((
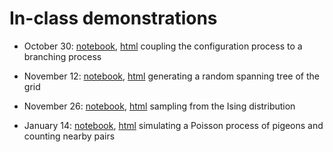 # In-class demonstrations

- October 30: [notebook](configuration_process.ipynb), [html](configuration_process.html)
    coupling the configuration process to a branching process

- November 12: [notebook](random_spanning_tree.ipynb), [html](random_spanning_tree.html)
    generating a random spanning tree of the grid

- November 26: [notebook](ising.ipynb), [html](ising.html)
    sampling from the Ising distribution

- January 14: [notebook](pigeons.ipynb), [html](pigeons.html)
    simulating a Poisson process of pigeons and counting nearby pairs
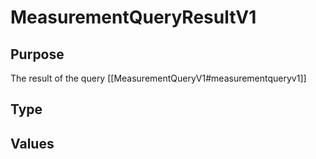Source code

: # MeasurementQueryResultV1

## Purpose

<!-- --8<-- [start:purpose] -->
The result of the query [[MeasurementQueryV1#measurementqueryv1]]
<!-- --8<-- [end:purpose] -->

## Type

<!-- --8<-- [start:type] -->
<div class="type" markdown>


</div>
<!-- --8<-- [end:type] -->

## Values
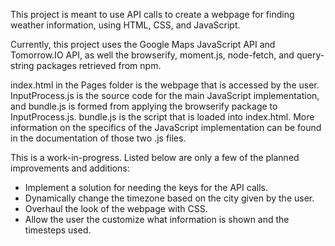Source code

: This project is meant to use API calls to create a webpage for finding weather information, using HTML, CSS, and JavaScript.

Currently, this project uses the Google Maps JavaScript API and Tomorrow.IO API, as well the browserify, moment.js, node-fetch, and query-string packages retrieved from npm. 

index.html in the Pages folder is the webpage that is accessed by the user. InputProcess.js is the source code for the main JavaScript implementation, and bundle.js is formed from
applying the browserify package to InputProcess.js. bundle.js is the script that is loaded into index.html. More information on the specifics of the JavaScript implementation can
be found in the documentation of those two .js files.

This is a work-in-progress. Listed below are only a few of the planned improvements and additions:

- Implement a solution for needing the keys for the API calls.
- Dynamically change the timezone based on the city given by the user.
- Overhaul the look of the webpage with CSS.
- Allow the user the customize what information is shown and the timesteps used.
))
Output all of the records exactly as they appear above, but not the pictures.

* _Answer area_
 # In-class demonstrations

- October 30: [notebook](configuration_process.ipynb), [html](configuration_process.html)
    coupling the configuration process to a branching process

- November 12: [notebook](random_spanning_tree.ipynb), [html](random_spanning_tree.html)
    generating a random spanning tree of the grid

- November 26: [notebook](ising.ipynb), [html](ising.html)
    sampling from the Ising distribution

- January 14: [notebook](pigeons.ipynb), [html](pigeons.html)
    simulating a Poisson process of pigeons and counting nearby pairs
Source code

: # MeasurementQueryResultV1

## Purpose

<!-- --8<-- [start:purpose] -->
The result of the query [[MeasurementQueryV1#measurementqueryv1]]
<!-- --8<-- [end:purpose] -->

## Type

<!-- --8<-- [start:type] -->
<div class="type" markdown>


</div>
<!-- --8<-- [end:type] -->

## Values
Source code

: This project is meant to use API calls to create a webpage for finding weather information, using HTML, CSS, and JavaScript.

Currently, this project uses the Google Maps JavaScript API and Tomorrow.IO API, as well the browserify, moment.js, node-fetch, and query-string packages retrieved from npm. 

index.html in the Pages folder is the webpage that is accessed by the user. InputProcess.js is the source code for the main JavaScript implementation, and bundle.js is formed from
applying the browserify package to InputProcess.js. bundle.js is the script that is loaded into index.html. More information on the specifics of the JavaScript implementation can
be found in the documentation of those two .js files.

This is a work-in-progress. Listed below are only a few of the planned improvements and additions:

- Implement a solution for needing the keys for the API calls.
- Dynamically change the timezone based on the city given by the user.
- Overhaul the look of the webpage with CSS.
- Allow the user the customize what information is shown and the timesteps used.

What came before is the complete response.